[Saved entries]:
+++
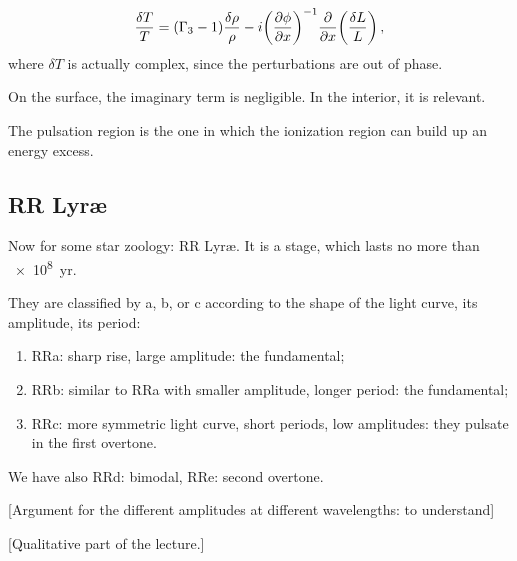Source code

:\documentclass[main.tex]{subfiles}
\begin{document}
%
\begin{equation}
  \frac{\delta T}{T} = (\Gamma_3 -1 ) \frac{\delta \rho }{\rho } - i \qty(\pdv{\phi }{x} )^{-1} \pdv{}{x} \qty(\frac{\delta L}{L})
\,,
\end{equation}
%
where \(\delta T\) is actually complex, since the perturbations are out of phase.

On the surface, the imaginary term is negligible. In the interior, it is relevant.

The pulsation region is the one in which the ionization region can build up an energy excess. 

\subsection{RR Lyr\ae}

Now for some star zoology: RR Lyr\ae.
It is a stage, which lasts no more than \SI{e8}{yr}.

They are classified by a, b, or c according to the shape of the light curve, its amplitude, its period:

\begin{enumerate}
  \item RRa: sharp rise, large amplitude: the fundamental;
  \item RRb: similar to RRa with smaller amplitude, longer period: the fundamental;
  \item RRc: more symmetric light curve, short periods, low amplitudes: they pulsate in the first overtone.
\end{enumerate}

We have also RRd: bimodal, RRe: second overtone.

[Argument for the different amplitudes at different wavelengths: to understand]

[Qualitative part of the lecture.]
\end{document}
+++
[What to produce]: In the records above, locate each line with the word "amplitudes". Copy all such lines.

[Output of the exercise]:
  \item RRc: more symmetric light curve, short periods, low amplitudes: they pulsate in the first overtone.
[Argument for the different amplitudes at different wavelengths: to understand]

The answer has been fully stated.